Or, do you accept that you have agreed to help with all the children and shouldn't be matched to your own?

OP posts:
tigermoth · 07/06/2007 08:02

When I help on a school trip, I see it as a way to get to know all the other children in my son's class, after all I already know my son. It's nice if we are in the same group and he behaves, but not the end of the world if we are apart. As long as we can have a chat over picnic lunch and throw smiles at each other, that's fine.

lionheart · 07/06/2007 08:53

Yes, that's how I'd look at it, too. A chance to see all the children and how they interact.

OP posts:
babygrand · 07/06/2007 08:58

It's obviously down to the school's policy whether or not they put parents with their own children. At my dcs school, they usually do, but at the school where I work, they wouldn't.

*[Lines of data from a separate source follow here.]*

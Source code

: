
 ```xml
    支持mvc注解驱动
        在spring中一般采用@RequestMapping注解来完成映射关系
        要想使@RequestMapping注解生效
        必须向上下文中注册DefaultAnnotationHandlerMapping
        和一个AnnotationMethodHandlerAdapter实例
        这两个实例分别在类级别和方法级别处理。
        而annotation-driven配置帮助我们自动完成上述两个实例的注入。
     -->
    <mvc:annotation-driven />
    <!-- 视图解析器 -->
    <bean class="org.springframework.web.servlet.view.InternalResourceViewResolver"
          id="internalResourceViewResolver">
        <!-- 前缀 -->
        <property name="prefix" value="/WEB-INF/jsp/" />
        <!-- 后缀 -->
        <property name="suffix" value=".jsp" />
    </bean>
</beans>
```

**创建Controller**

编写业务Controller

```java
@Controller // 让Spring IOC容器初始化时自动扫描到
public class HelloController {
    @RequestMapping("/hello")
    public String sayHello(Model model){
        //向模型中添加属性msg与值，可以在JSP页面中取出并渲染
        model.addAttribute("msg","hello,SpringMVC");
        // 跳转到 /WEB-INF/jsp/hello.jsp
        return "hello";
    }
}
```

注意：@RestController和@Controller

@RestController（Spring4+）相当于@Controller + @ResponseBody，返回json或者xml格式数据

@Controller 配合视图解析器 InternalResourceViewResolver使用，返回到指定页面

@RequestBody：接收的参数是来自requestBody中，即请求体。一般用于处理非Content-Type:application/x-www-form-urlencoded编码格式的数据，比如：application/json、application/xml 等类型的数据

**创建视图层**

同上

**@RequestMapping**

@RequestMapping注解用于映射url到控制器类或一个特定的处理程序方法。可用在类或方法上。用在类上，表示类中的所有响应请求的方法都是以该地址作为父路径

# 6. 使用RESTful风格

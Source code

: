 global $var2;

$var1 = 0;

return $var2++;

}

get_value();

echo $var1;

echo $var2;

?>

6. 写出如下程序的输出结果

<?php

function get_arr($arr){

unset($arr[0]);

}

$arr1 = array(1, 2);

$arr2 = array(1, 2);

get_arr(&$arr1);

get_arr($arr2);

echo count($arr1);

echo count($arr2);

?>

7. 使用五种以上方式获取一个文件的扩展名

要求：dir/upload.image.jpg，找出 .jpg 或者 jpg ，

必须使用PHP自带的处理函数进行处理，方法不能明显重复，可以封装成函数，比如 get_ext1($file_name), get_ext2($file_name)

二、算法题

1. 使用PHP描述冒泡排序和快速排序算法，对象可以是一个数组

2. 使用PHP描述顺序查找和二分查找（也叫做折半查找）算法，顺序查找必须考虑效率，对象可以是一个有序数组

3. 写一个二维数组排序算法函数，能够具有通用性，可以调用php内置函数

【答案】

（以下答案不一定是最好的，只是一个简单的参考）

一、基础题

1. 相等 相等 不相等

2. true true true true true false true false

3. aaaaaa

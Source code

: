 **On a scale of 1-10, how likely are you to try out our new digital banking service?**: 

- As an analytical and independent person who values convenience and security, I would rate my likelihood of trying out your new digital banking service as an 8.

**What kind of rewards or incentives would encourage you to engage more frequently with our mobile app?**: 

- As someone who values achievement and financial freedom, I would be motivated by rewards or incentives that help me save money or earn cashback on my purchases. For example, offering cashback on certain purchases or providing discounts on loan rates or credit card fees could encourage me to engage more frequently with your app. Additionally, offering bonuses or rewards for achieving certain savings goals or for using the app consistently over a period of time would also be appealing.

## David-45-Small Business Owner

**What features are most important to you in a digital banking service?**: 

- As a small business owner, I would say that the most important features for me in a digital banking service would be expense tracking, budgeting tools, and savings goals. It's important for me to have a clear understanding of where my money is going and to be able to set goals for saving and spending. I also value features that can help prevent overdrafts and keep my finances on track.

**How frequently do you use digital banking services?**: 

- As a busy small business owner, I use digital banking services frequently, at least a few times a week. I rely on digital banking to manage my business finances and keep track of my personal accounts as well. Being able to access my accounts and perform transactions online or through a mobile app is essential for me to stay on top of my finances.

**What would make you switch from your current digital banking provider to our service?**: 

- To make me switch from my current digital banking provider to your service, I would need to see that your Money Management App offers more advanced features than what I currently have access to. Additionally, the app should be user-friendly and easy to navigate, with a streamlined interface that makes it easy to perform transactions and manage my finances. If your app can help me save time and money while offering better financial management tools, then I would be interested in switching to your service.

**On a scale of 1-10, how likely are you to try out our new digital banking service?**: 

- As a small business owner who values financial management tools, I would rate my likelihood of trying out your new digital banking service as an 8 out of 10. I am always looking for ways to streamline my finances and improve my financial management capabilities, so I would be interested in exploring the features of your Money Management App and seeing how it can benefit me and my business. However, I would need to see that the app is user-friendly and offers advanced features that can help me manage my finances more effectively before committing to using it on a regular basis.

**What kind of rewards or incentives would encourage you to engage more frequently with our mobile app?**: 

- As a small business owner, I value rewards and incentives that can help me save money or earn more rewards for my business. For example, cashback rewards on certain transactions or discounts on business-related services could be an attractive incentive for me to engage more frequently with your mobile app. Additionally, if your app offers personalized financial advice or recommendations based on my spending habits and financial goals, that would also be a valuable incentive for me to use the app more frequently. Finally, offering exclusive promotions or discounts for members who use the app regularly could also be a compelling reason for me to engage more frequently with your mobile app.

babygrand · 07/06/2007 09:00

Anchovy - most schools jump at the chance of having a dad there, as most of the staff and helpers tend to be female and it helps to have someone to take them into boys' toilets etc.

Anchovy · 07/06/2007 10:57

Babygrand, yes - DH suspects he will spend most of today in the gents toilets with a random selection of 5 year old boys. (For anyone only reading the top of this thread, this is not a dodgy comment!)

I understand from DS (5.6 and in Reception)that yesterday's illicit game at school was to go into the (mixed) toilets a few at a time and see how much toilet paper you could stuff into your mouth and how loudly you could sing with a mouth stuffed full fo toilet paper. I think DH is going to have a busy day!